Paylaş
Birincisi, cumartesi akşamı oynanan Göztepe–Karşıyaka maçını... İkincisi de salı akşamı Şükrü Saraçoğlu Stadı’ndaki dünyada kadın ve çocukların seyrettiği ilk maçı...
Atatürk Stadı’nda yaklaşık 25 bin kişi var. Göztepe çok sıkıntılı bir süreçten çıkmış, yedi yıl sonra Karşıyaka’yla karşılaşıyor. Herkesin gözü İzmir’de, bütün dikkatler Atatürk Stadı’nda...
Aslında sahadaki futbol kadar tribünler daha çok merak ediliyor. Ama tam bir hayal kırıklığı yaşanıyor. Stadın yarısından çoğu boş. Kadın seyirci sayısı, çocuk sayısı az. İyi ki de az...
Çünkü her iki takım da bir küfür ordusu kurmuş.
“İzmir’in ağası her zaman biziz” sloganı dışında küfürsüz tek bir söz yok.
Önümde oturan birkaç kadın taraftar, maç boyunca başlarını öne eğmekten başka bir çare bulamıyorlar. Zaten çocuklarımızın ve kadınlarımızın rahat maç seyredebilecekleri bir fiziki ortam da yok.

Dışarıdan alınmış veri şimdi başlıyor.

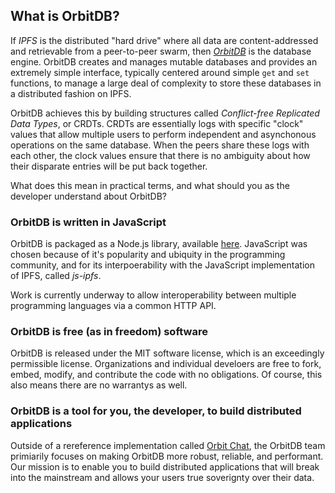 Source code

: ## What is OrbitDB?

If _IPFS_ is the distributed "hard drive" where all data are content-addressed and retrievable from a peer-to-peer swarm, then _[OrbitDB](https://github.com/orbitdb/orbit-db)_ is the database engine. OrbitDB creates and manages mutable databases and provides an extremely simple interface, typically centered around simple `get` and `set` functions, to manage a large deal of complexity to store these databases in a distributed fashion on IPFS.

OrbitDB achieves this by building structures called _Conflict-free Replicated Data Types_, or CRDTs. CRDTs are essentially logs with specific "clock" values that allow multiple users to perform independent and asynchonous operations on the same database. When the peers share these logs with each other, the clock values ensure that there is no ambiguity about how their disparate entries will be put back together.

What does this mean in practical terms, and what should you as the developer understand about OrbitDB?

### OrbitDB is written in JavaScript

OrbitDB is packaged as a Node.js library, available [here](https://github.com/orbitdb/orbit-db). JavaScript was chosen because of it's popularity and ubiquity in the programming community, and for its interpoerability with the JavaScript implementation of IPFS, called _js-ipfs_.

Work is currently underway to allow interoperability between multiple programming languages via a common HTTP API.

### OrbitDB is free (as in freedom) software

OrbitDB is released under the MIT software license, which is an exceedingly permissible license. Organizations and individual develoers are free to fork, embed, modify, and contribute the code with no obligations. Of course, this also means there are no warrantys as well.

### OrbitDB is a tool for you, the developer, to build distributed applications

Outside of a rereference implementation called [Orbit Chat](https://github.com/orbitdb/orbit-web), the OrbitDB team primiarily focuses on making OrbitDB more robust, reliable, and performant. Our mission is to enable you to build distributed applications that will break into the mainstream and allows your users true soverignty over their data. 
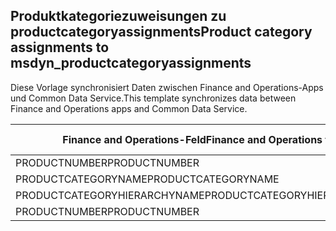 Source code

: ## <a name="product-category-assignments-to-msdyn_productcategoryassignments"></a><span data-ttu-id="14f19-101">Produktkategoriezuweisungen zu productcategoryassignments</span><span class="sxs-lookup"><span data-stu-id="14f19-101">Product category assignments to msdyn_productcategoryassignments</span></span>

<span data-ttu-id="14f19-102">Diese Vorlage synchronisiert Daten zwischen Finance and Operations-Apps und Common Data Service.</span><span class="sxs-lookup"><span data-stu-id="14f19-102">This template synchronizes data between Finance and Operations apps and Common Data Service.</span></span>

<span data-ttu-id="14f19-103">Finance and Operations-Feld</span><span class="sxs-lookup"><span data-stu-id="14f19-103">Finance and Operations field</span></span> | <span data-ttu-id="14f19-104">Zuordnungstyp</span><span class="sxs-lookup"><span data-stu-id="14f19-104">Map type</span></span> | <span data-ttu-id="14f19-105">Anderes Dynamics 365-Feld</span><span class="sxs-lookup"><span data-stu-id="14f19-105">Other Dynamics 365 field</span></span> | <span data-ttu-id="14f19-106">Standardwert</span><span class="sxs-lookup"><span data-stu-id="14f19-106">Default value</span></span>
---|---|---|---
<span data-ttu-id="14f19-107">PRODUCTNUMBER</span><span class="sxs-lookup"><span data-stu-id="14f19-107">PRODUCTNUMBER</span></span> | = | <span data-ttu-id="14f19-108">msdyn_globalproduct.msdyn_productnumber</span><span class="sxs-lookup"><span data-stu-id="14f19-108">msdyn_globalproduct.msdyn_productnumber</span></span> | 
<span data-ttu-id="14f19-109">PRODUCTCATEGORYNAME</span><span class="sxs-lookup"><span data-stu-id="14f19-109">PRODUCTCATEGORYNAME</span></span> | = | <span data-ttu-id="14f19-110">msdyn_productcategory.msdyn_name</span><span class="sxs-lookup"><span data-stu-id="14f19-110">msdyn_productcategory.msdyn_name</span></span> | 
<span data-ttu-id="14f19-111">PRODUCTCATEGORYHIERARCHYNAME</span><span class="sxs-lookup"><span data-stu-id="14f19-111">PRODUCTCATEGORYHIERARCHYNAME</span></span> | = | <span data-ttu-id="14f19-112">msdyn_productcategory.msdyn_hierarchy.msdyn_name</span><span class="sxs-lookup"><span data-stu-id="14f19-112">msdyn_productcategory.msdyn_hierarchy.msdyn_name</span></span> | 
<span data-ttu-id="14f19-113">PRODUCTNUMBER</span><span class="sxs-lookup"><span data-stu-id="14f19-113">PRODUCTNUMBER</span></span> | >> | <span data-ttu-id="14f19-114">msdyn_name</span><span class="sxs-lookup"><span data-stu-id="14f19-114">msdyn_name</span></span> | 
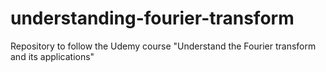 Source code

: # understanding-fourier-transform
Repository to follow the Udemy course "Understand the Fourier transform and its applications"
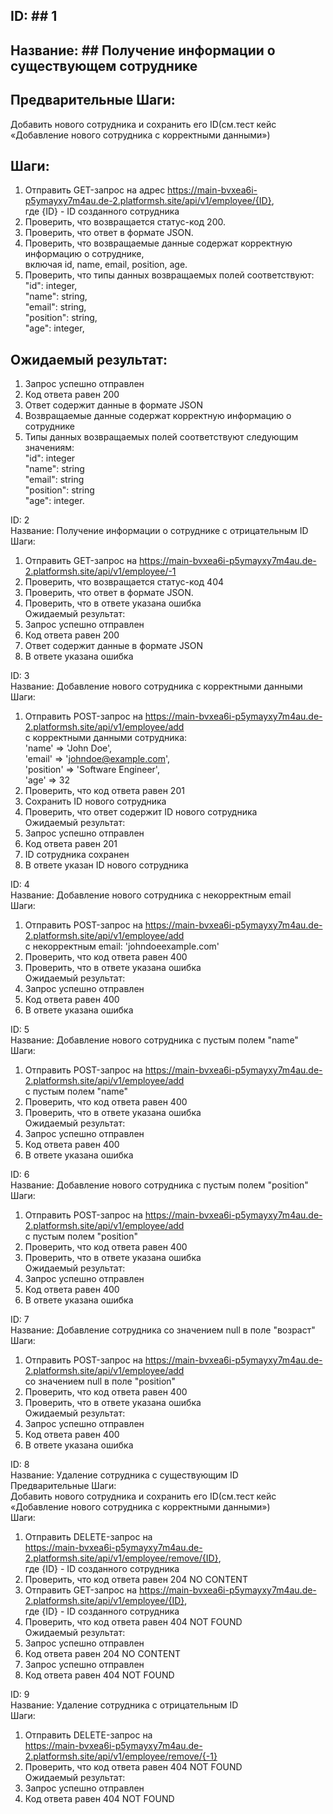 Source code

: ## ID: ## 1            
## Название: ## Получение информации о существующем сотруднике      
## Предварительные Шаги: ##       
Добавить нового сотрудника и сохранить его ID(см.тест кейс «Добавление нового сотрудника с корректными данными»)      
## Шаги: ##    
1) Отправить GET-запрос на адрес https://main-bvxea6i-p5ymayxy7m4au.de-2.platformsh.site/api/v1/employee/{ID},      
где {ID} - ID созданного сотрудника      
2) Проверить, что возвращается статус-код 200.     
3) Проверить, что ответ в формате JSON.      
4) Проверить, что возвращаемые данные содержат корректную информацию о сотруднике,      
включая id, name, email, position, age.      
5) Проверить, что типы данных возвращаемых полей соответствуют:      
"id": integer,     
"name": string,       
"email": string,          
"position": string,         
"age": integer,       
## Ожидаемый результат: ##         
1) Запрос успешно отправлен             
2) Код ответа равен 200         
3) Ответ содержит данные в формате JSON          
4) Возвращаемые данные содержат корректную информацию о сотруднике       
5) Типы данных возвращаемых полей соответствуют следующим значениям:      
"id": integer       
"name": string       
"email": string        
"position": string        
"age": integer.       

ID: 2         
Название: Получение информации о сотруднике с отрицательным ID         
Шаги:                              
1) Отправить GET-запрос на https://main-bvxea6i-p5ymayxy7m4au.de-2.platformsh.site/api/v1/employee/-1   
2) Проверить, что возвращается статус-код 404      
3) Проверить, что ответ в формате JSON.      
4) Проверить, что в ответе указана ошибка      
Ожидаемый результат:      
1) Запрос успешно отправлен      
2) Код ответа равен 200      
3) Ответ содержит данные в формате JSON         
4) В ответе указана ошибка         


ID: 3            
Название: Добавление нового сотрудника с корректными данными         
Шаги:         
1) Отправить POST-запрос на https://main-bvxea6i-p5ymayxy7m4au.de-2.platformsh.site/api/v1/employee/add       
с корректными данными сотрудника:         
   'name' => 'John Doe',         
   'email' => 'johndoe@example.com',         
   'position' => 'Software Engineer',            
   'age' => 32         
2) Проверить, что код ответа равен 201         
3) Сохранить ID нового сотрудника         
4) Проверить, что ответ содержит ID нового сотрудника            
Ожидаемый результат:            
1) Запрос успешно отправлен            
2) Код ответа равен 201         
3) ID сотрудника сохранен         
4) В ответе указан ID нового сотрудника         



ID: 4            
Название: Добавление нового сотрудника с некорректным email         
Шаги:         
1) Отправить POST-запрос на https://main-bvxea6i-p5ymayxy7m4au.de-2.platformsh.site/api/v1/employee/add             
с некорректным email: 'johndoeexample.com'            
2) Проверить, что код ответа равен 400            
3) Проверить, что в ответе указана ошибка         
Ожидаемый результат:            
1) Запрос успешно отправлен            
2) Код ответа равен 400            
3) В ответе указана ошибка            

ID: 5            
Название: Добавление нового сотрудника с пустым полем "name"         
Шаги:         
1) Отправить POST-запрос на https://main-bvxea6i-p5ymayxy7m4au.de-2.platformsh.site/api/v1/employee/add          
с пустым полем "name"         
2) Проверить, что код ответа равен 400         
3) Проверить, что в ответе указана ошибка         
Ожидаемый результат:         
1) Запрос успешно отправлен         
2) Код ответа равен 400         
3) В ответе указана ошибка         


ID: 6            
Название: Добавление нового сотрудника с пустым полем "position"            
Шаги:            
1) Отправить POST-запрос на https://main-bvxea6i-p5ymayxy7m4au.de-2.platformsh.site/api/v1/employee/add            
   с пустым полем "position"         
2) Проверить, что код ответа равен 400            
3) Проверить, что в ответе указана ошибка            
   Ожидаемый результат:         
1) Запрос успешно отправлен         
2) Код ответа равен 400         
3) В ответе указана ошибка         


ID: 7            
Название: Добавление сотрудника со значением null в поле "возраст"            
Шаги:            
1) Отправить POST-запрос на https://main-bvxea6i-p5ymayxy7m4au.de-2.platformsh.site/api/v1/employee/add            
   со значением null в поле "position"            
2) Проверить, что код ответа равен 400            
3) Проверить, что в ответе указана ошибка            
   Ожидаемый результат:            
1) Запрос успешно отправлен            
2) Код ответа равен 400         
3) В ответе указана ошибка         


ID: 8            
Название: Удаление сотрудника с существующим ID            
Предварительные Шаги:         
Добавить нового сотрудника и сохранить его ID(см.тест кейс «Добавление нового сотрудника с корректными данными»)            
Шаги:            
1) Отправить DELETE-запрос на            
https://main-bvxea6i-p5ymayxy7m4au.de-2.platformsh.site/api/v1/employee/remove/{ID},             
где {ID} - ID созданного сотрудника            
2) Проверить, что код ответа равен 204 NO CONTENT            
3) Отправить GET-запрос на https://main-bvxea6i-p5ymayxy7m4au.de-2.platformsh.site/api/v1/employee/{ID},             
где {ID} - ID созданного сотрудника            
4) Проверить, что код ответа равен 404 NOT FOUND            
Ожидаемый результат:               
1) Запрос успешно отправлен            
2) Код ответа равен 204 NO CONTENT         
3) Запрос успешно отправлен         
4) Код ответа равен 404 NOT FOUND         

ID: 9            
Название: Удаление сотрудника с отрицательным ID            
Шаги:            
1) Отправить DELETE-запрос на            
   https://main-bvxea6i-p5ymayxy7m4au.de-2.platformsh.site/api/v1/employee/remove/{-1}            
2) Проверить, что код ответа равен 404 NOT FOUND            
   Ожидаемый результат:            
1) Запрос успешно отправлен              
2) Код ответа равен 404 NOT FOUND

Ne tuvaletler tuvalet, ne de bir şeyler atıştırmak istese doğru dürüst yenebilecek bir lokma bir şey yok.
İşte böyle bir fotoğraf...
* * *
Diğer tarafta ise Şükrü Saraçoğlu Stadı...
Dünyadaki ilk uygulama... Fenerbahçe’nin sahası kapalı, Federasyon bir yönetmelik değişikliği yapıyor ve kadınların, 12 yaş altındaki çocukların maçlara gitmesini sağlıyor.
Tribünlerde 45 bin seyirci var. Doğruyu söylemek gerekirse, Fenerbahçe dışında bir günde organize olabilecek hiçbir kulüp olamaz. Etraf rengarenk... Kameralar tribünleri dolaştıkça herkesi kıskandıracak görüntüler... Belki Fenerbahçe’nin içinde bulunduğu durum, belki yaşanan sıkıntılı süreç, sebep ne olursa olsun taraftarın müthiş bir desteği var. Kadınlar ve çocuklar tribünlerde, erkekler kaldırımda...
Sahadaki sonuç bence çok önemli değil. Ben tribünlerdeki bu heyecanı, isteği, taraftar bilincini anlatmaya çalışıyorum.
* * *
Birkaç gündür yazdıklarım sadece spor yazısı değil. Gelen mesajlardan anlıyorum ki, bana destek olanlar da var, eleştirenler de... Ama inanın; toplumun ruh hali, takımlarımızı yöneten iradenin aldığı kararlar, bir kentin olaylara yaklaşımı tribünlere de yansıyor.
Kabul edelim ki...
Futbol artık sadece futbol değil. Büyük bir endüstri... Böyle olunca milyarlar dönüyor, on binler için iş kapısı anlamına geliyor. Arkasında müthiş bir eğlence sektörü var. Ve farklı bir sosyal hayat...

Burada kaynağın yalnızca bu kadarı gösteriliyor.